Eine Aufstellung, die aber keineswegs den erhofften Effekt zeigen sollte. Ganze zwei Torchancen in 90 Minuten waren auf der Habenseite zu verbuchen – eine klägliche und indiskutable Bilanz in einem Heimspiel vor solch einer stattlichen Kulisse. Zwar hatten die Gastgeber ein Dutzend Eckbälle zu verzeichnen, diese verpufften allerdings genauso wie die planlos geschlagenen Flanken, die keinen Abnehmer fanden. Auch Stürmer Berisha stand völlig neben sich und agierte in seinen Aktionen mehr als unglücklich.
Das weitere Spielgeschehen ist schnell erzählt: In der 20. Minute bot sich nach einer Flanke von Sirch Joly die Chance zum Ausgleich, der Franzose konnte aber aus kurzer Distanz den Ball nicht an Braunschweigs Keeper Hoffmann vorbeibringen. Ein Rückpass von Kleinhansl brachte FCK-Torhüter Kamga in Bedrängnis, der das Zuspiel falsch verarbeitete, doch Gyamfi klärte gerade noch in höchster Not. In der 57. Minute ging es einmal schnell und schnörkellos. Bassette setzte Skyttä in Szene, der den Ball knapp am Gehäuse der abstiegsbedrohten Gäste vorbeispitzelte. Braunschweig derweil lauerte auf Konter. Einer dieser wenigen Entlastungsangriffe brachte dann in der 72.Minute die Entscheidung, als der eingewechselte Yardimci den Ball an Kamga platziert vorbeilegte. Die erwartete Schlussoffensive der Gastgeber blieb aus, zu verunsichert präsentierte sich das Heimteam. Sinnbildlich der aus Frust auf das Tribünendach weggeschlagene Ball eines sichtlich angefressenen Kapitäns Marlon Ritter, der Mitte der 2. Spielhälfte in die Partie kam.
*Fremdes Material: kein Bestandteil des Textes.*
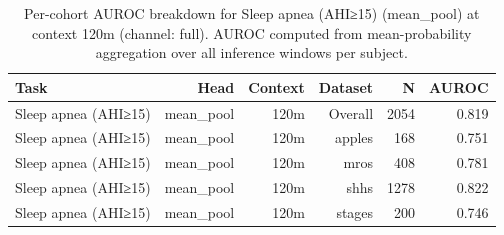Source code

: \begin{table}[ht]
\centering
\caption{Per-cohort AUROC breakdown for Sleep apnea (AHI≥15) (mean_pool) at context 120m (channel: full). AUROC computed from mean-probability aggregation over all inference windows per subject.}
\label{tab:cohort_apnea_binary_mean_pool_full}
\begin{tabular}{lrrrrr}
\toprule
Task & Head & Context & Dataset & N & AUROC \\
\midrule
Sleep apnea (AHI≥15) & mean_pool & 120m & Overall & 2054 & 0.819 \\
Sleep apnea (AHI≥15) & mean_pool & 120m & apples & 168 & 0.751 \\
Sleep apnea (AHI≥15) & mean_pool & 120m & mros & 408 & 0.781 \\
Sleep apnea (AHI≥15) & mean_pool & 120m & shhs & 1278 & 0.822 \\
Sleep apnea (AHI≥15) & mean_pool & 120m & stages & 200 & 0.746 \\
\bottomrule
\end{tabular}
\end{table}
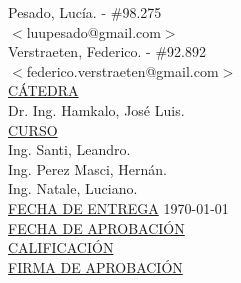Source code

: \begin{titlepage}
\begin{tabbing}
		Pesado, Lucía.	\>\>- \#98.275\\
		\>\footnotesize{$<$luupesado@gmail.com$>$}\\

		Verstraeten, Federico.	\>\>- \#92.892\\
		\>\footnotesize{$<$federico.verstraeten@gmail.com$>$}\\

		\<\underline{CÁTEDRA}\\[0.2cm]
		Dr. Ing. Hamkalo, José Luis. \\

		\<\underline{CURSO}\\[0.2cm]
		Ing. Santi, Leandro. \\
		Ing. Perez Masci, Hernán. \\
		Ing. Natale, Luciano. \\[1cm]

		\<\underline{FECHA DE ENTREGA}\>\>\> \today
		\\[0.2cm]

		\<\underline{FECHA DE APROBACIÓN}\>\>\>
		\\[0.2cm]

		\<\underline{CALIFICACIÓN}\>\>\>
		\\[0.2cm]

		\<\underline{FIRMA DE APROBACIÓN}
		\\[0.5cm]

	\end{tabbing}




\end{titlepage}

\clearpage

\tableofcontents

\clearpage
Während die Niedersachen einen eminent wichtigen Dreier einfuhren, herrscht Frust, Wut und Ratlosigkeit auf dem Betzenberg. Die FCK-Fans zeigten nach dem gellenden Pfeifkonzert aber auch Gespür und bauten Nachwuchskeeper Kamga mit Sprechchören wieder auf.
Noch drei Spiele in dieser Saison verbleiben – der FCK ist auf dem besten Weg, nach einer zwar sorgenfreien, aber nicht besseren Saison als das Jahr zuvor, diese mit einem negativen Eindruck zu beenden. Für das ausgegebene Saisonziel, sich tabellenmäßig zu verbessern, müsste der FCK im kommenden Auswärtsspiel bei Dynamo Dresden (Samstag, 02.Mai, 13 Uhr) mit dem Punkten wieder anfangen, um Hertha BSC Berlin noch vom 6. Tabellenplatz zu verdrängen. Eines ist klar: Der Druck für das Team und auch für Trainer Lieberknecht wird nicht kleiner. Ob Trainer und Team noch an einem Strang ziehen, werden die letzten Partien der Saison zeigen.